▸ Rendered images with source text
————
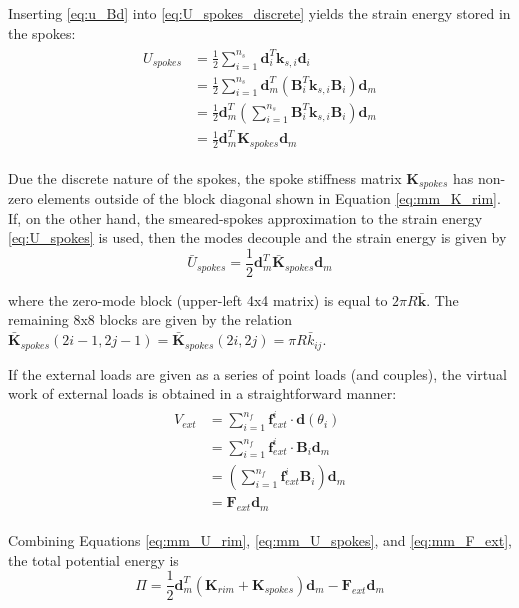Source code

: \documentclass[\rootdir/thesis.tex]{subfiles}
\begin{document}
Inserting \eqref{eq:u_Bd} into \eqref{eq:U_spokes_discrete} yields the strain energy stored in the spokes:
\begin{align}
\label{eq:mm_U_spokes}
\begin{split}
U_{spokes} &= \frac{1}{2} \sum_{i=1}^{n_s} \mathbf{d}_i^T \mathbf{k}_{s,i} \mathbf{d}_i\\
&= \frac{1}{2} \sum_{i=1}^{n_s} \mathbf{d}_m^T \left(\mathbf{B}_i^T\mathbf{k}_{s, i}\mathbf{B}_i \right)\mathbf{d}_m\\
&= \frac{1}{2} \mathbf{d}_m^T \left(\sum_{i=1}^{n_s} \mathbf{B}_i^T\mathbf{k}_{s, i}\mathbf{B}_i \right) \mathbf{d}_m\\
&= \frac{1}{2} \mathbf{d}_m^T \mathbf{K}_{spokes} \mathbf{d}_m
\end{split}
\end{align}

Due the discrete nature of the spokes, the spoke stiffness matrix $\mathbf{K}_{spokes}$ has non-zero elements outside of the block diagonal shown in Equation \eqref{eq:mm_K_rim}. If, on the other hand, the smeared-spokes approximation to the strain energy \eqref{eq:U_spokes} is used, then the modes decouple and the strain energy is given by
\begin{equation}
\label{eq:U_spokes_smeared}
\bar{U}_{spokes} = \frac{1}{2} \mathbf{d}_m^T \bar{\mathbf{K}}_{spokes} \mathbf{d}_m
\end{equation}

where the zero-mode block (upper-left 4x4 matrix) is equal to $2\pi R\mathbf{\bar{k}}$. The remaining 8x8 blocks are given by the relation $\mathbf{\bar{K}}_{spokes}(2i-1, 2j-1) = \mathbf{\bar{K}}_{spokes}(2i, 2j) = \pi R \bar{k}_{ij}$.

If the external loads are given as a series of point loads (and couples), the virtual work of external loads is obtained in a straightforward manner:
\begin{align}
\label{eq:mm_F_ext}
\begin{split}
V_{ext} &= \sum_{i=1}^{n_f} \mathbf{f}_{ext}^i \cdot \mathbf{d}(\theta_i) \\
&= \sum_{i=1}^{n_f} \mathbf{f}_{ext}^i \cdot \mathbf{B}_i \mathbf{d}_m\\
&= \left(\sum_{i=1}^{n_f} \mathbf{f}_{ext}^i \mathbf{B}_i \right) \mathbf{d}_m\\
&= \mathbf{F}_{ext}\mathbf{d}_m
\end{split}
\end{align}

Combining Equations \eqref{eq:mm_U_rim}, \eqref{eq:mm_U_spokes}, and \eqref{eq:mm_F_ext}, the total potential energy is
\begin{equation}
\label{eq:mm_TotPot}
\Pi = \frac{1}{2} \mathbf{d}_m^T \left( \mathbf{K}_{rim} + \mathbf{K}_{spokes} \right) \mathbf{d}_m - \mathbf{F}_{ext}\mathbf{d}_m
\end{equation}
\end{document}
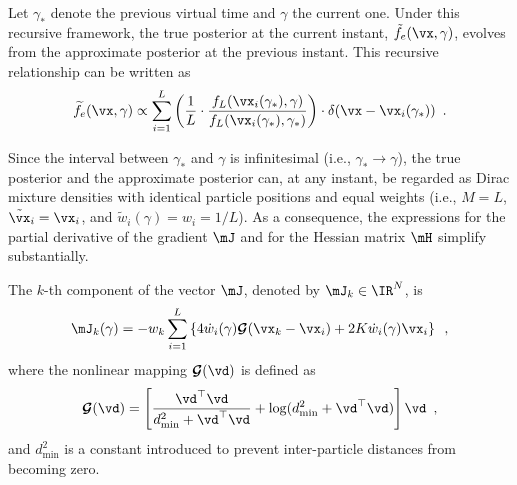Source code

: Let $\gamma_*$ denote the previous virtual time and $\gamma$ the current one. Under this recursive framework, the true posterior at the current instant, $\tilde{f}_e(\vx,\gamma)$, evolves from the approximate posterior at the previous instant. This recursive relationship can be written as
\begin{equation}
	\widetilde{f}_e(\vx, \gamma) \propto \sum_{i=1}^L \left( \frac{1}{L} \cdot \frac{f_L(\vx_i(\gamma_*), \gamma)}{f_L(\vx_i(\gamma_*), \gamma_*)} \right) \cdot \delta(\vx - \vx_i(\gamma_*)) \enspace.
\end{equation}

Since the interval between $\gamma_*$ and $\gamma$ is infinitesimal (i.e., $\gamma_* \to \gamma$), the true posterior and the approximate posterior can, at any instant, be regarded as Dirac mixture densities with identical particle positions and equal weights (i.e., $M=L$, $\tilde{\vx}_i = \vx_i$, and $\tilde{w}_i(\gamma)=w_i=1/L$). As a consequence, the expressions for the partial derivative of the gradient $\mJ$ and for the Hessian matrix $\mH$ simplify substantially.

The $k$-th component of the vector $\mJ$, denoted by $\mJ_k \in \IR^N$, is
\begin{equation}
	\mJ_k(\gamma) = -w_k \sum_{i=1}^L \left\{ 4\dot{w}_i(\gamma) \boldsymbol{\mathcal{G}}(\vx_k - \vx_i) + 2K\dot{w}_i(\gamma)\vx_i \right\} \enspace,
\end{equation}
where the nonlinear mapping $\boldsymbol{\mathcal{G}}(\vd)$ is defined as
\begin{equation}
	\boldsymbol{\mathcal{G}}(\vd) = \left[ \frac{\vd^{\top}\vd}{d_{\min}^2 + \vd^{\top}\vd} + \log(d_{\min}^2 + \vd^{\top}\vd) \right] \vd \enspace,
\end{equation}
and $d_{\min}^2$ is a constant introduced to prevent inter-particle distances from becoming zero.

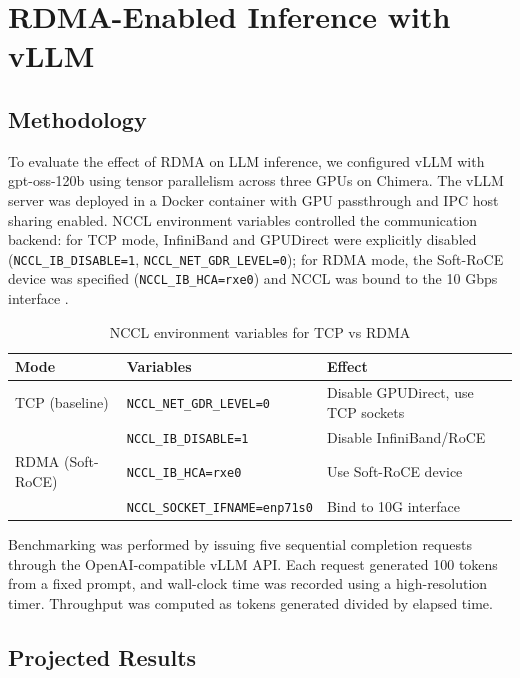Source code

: \documentclass[10pt,letterpaper]{article}
\begin{document}
\section{RDMA-Enabled Inference with vLLM}

\subsection{Methodology}

To evaluate the effect of RDMA on LLM inference, we configured vLLM \cite{vllm-gptoss} with gpt-oss-120b using tensor parallelism across three GPUs on Chimera. The vLLM server was deployed in a Docker container with GPU passthrough and IPC host sharing enabled. NCCL \cite{nccl-docs} environment variables controlled the communication backend: for TCP mode, InfiniBand and GPUDirect were explicitly disabled (\texttt{NCCL\_IB\_DISABLE=1}, \texttt{NCCL\_NET\_GDR\_LEVEL=0}); for RDMA mode, the Soft-RoCE device was specified (\texttt{NCCL\_IB\_HCA=rxe0}) and NCCL was bound to the 10 Gbps interface \cite{nccl-env}.

\begin{table}[H]
\centering
\small
\begin{tabular}{@{}llp{6cm}@{}}
\toprule
\textbf{Mode} & \textbf{Variables} & \textbf{Effect} \\
\midrule
TCP (baseline) & \texttt{NCCL\_NET\_GDR\_LEVEL=0} & Disable GPUDirect, use TCP sockets \\
 & \texttt{NCCL\_IB\_DISABLE=1} & Disable InfiniBand/RoCE \cite{nccl-env} \\
\midrule
RDMA (Soft-RoCE) & \texttt{NCCL\_IB\_HCA=rxe0} & Use Soft-RoCE device \\
 & \texttt{NCCL\_SOCKET\_IFNAME=enp71s0} & Bind to 10G interface \\
\bottomrule
\end{tabular}
\caption{NCCL environment variables for TCP vs RDMA}
\end{table}

Benchmarking was performed by issuing five sequential completion requests through the OpenAI-compatible vLLM API. Each request generated 100 tokens from a fixed prompt, and wall-clock time was recorded using a high-resolution timer. Throughput was computed as tokens generated divided by elapsed time.

\subsection{Projected Results}
\end{document}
————
Among the lines above, count those containing "subsection" and give only that count.

▸ PROBLEM SOLUTION
2